Brief:
For every entry below, give it back exactly and leave out any image.

Source data:
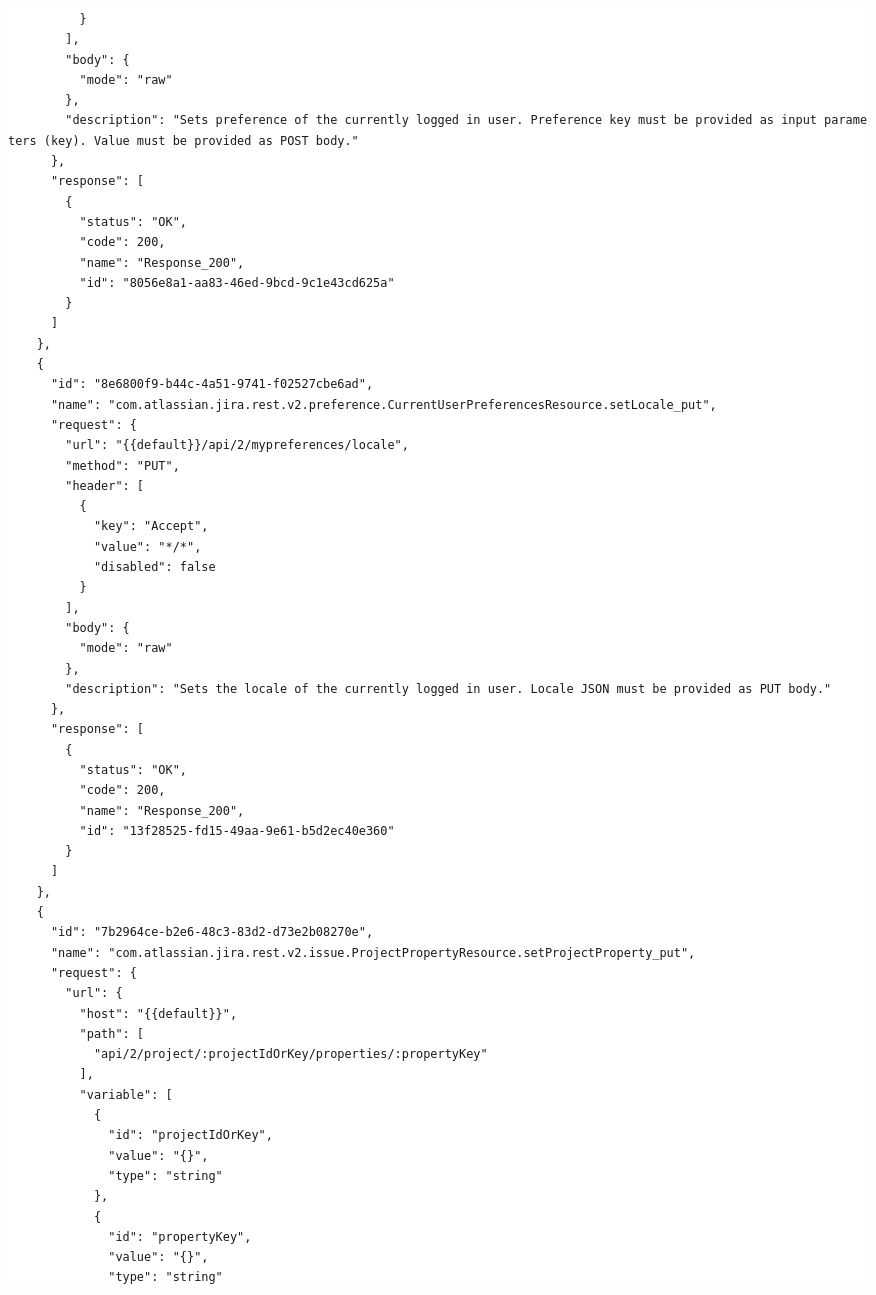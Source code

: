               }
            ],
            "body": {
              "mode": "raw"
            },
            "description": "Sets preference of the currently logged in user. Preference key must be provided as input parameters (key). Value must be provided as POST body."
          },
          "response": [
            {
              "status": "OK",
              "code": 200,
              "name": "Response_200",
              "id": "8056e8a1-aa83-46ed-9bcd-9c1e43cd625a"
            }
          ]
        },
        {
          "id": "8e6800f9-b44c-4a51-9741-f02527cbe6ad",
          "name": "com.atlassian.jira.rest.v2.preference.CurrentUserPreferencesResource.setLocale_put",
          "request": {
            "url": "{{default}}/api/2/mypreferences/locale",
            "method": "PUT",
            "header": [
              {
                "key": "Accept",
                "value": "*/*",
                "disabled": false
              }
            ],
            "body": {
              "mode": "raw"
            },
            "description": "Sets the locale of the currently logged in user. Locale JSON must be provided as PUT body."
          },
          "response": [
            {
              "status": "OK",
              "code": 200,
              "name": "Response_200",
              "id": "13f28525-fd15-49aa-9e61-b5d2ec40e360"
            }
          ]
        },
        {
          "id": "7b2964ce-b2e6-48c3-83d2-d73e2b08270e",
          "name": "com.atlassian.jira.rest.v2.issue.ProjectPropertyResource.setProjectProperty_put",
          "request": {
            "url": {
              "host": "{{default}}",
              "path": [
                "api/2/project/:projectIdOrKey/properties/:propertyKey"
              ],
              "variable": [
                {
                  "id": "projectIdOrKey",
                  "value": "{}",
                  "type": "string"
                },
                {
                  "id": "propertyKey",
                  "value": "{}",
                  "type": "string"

Response for this exercise:
Source code

:               }
            ],
            "body": {
              "mode": "raw"
            },
            "description": "Sets preference of the currently logged in user. Preference key must be provided as input parameters (key). Value must be provided as POST body."
          },
          "response": [
            {
              "status": "OK",
              "code": 200,
              "name": "Response_200",
              "id": "8056e8a1-aa83-46ed-9bcd-9c1e43cd625a"
            }
          ]
        },
        {
          "id": "8e6800f9-b44c-4a51-9741-f02527cbe6ad",
          "name": "com.atlassian.jira.rest.v2.preference.CurrentUserPreferencesResource.setLocale_put",
          "request": {
            "url": "{{default}}/api/2/mypreferences/locale",
            "method": "PUT",
            "header": [
              {
                "key": "Accept",
                "value": "*/*",
                "disabled": false
              }
            ],
            "body": {
              "mode": "raw"
            },
            "description": "Sets the locale of the currently logged in user. Locale JSON must be provided as PUT body."
          },
          "response": [
            {
              "status": "OK",
              "code": 200,
              "name": "Response_200",
              "id": "13f28525-fd15-49aa-9e61-b5d2ec40e360"
            }
          ]
        },
        {
          "id": "7b2964ce-b2e6-48c3-83d2-d73e2b08270e",
          "name": "com.atlassian.jira.rest.v2.issue.ProjectPropertyResource.setProjectProperty_put",
          "request": {
            "url": {
              "host": "{{default}}",
              "path": [
                "api/2/project/:projectIdOrKey/properties/:propertyKey"
              ],
              "variable": [
                {
                  "id": "projectIdOrKey",
                  "value": "{}",
                  "type": "string"
                },
                {
                  "id": "propertyKey",
                  "value": "{}",
                  "type": "string"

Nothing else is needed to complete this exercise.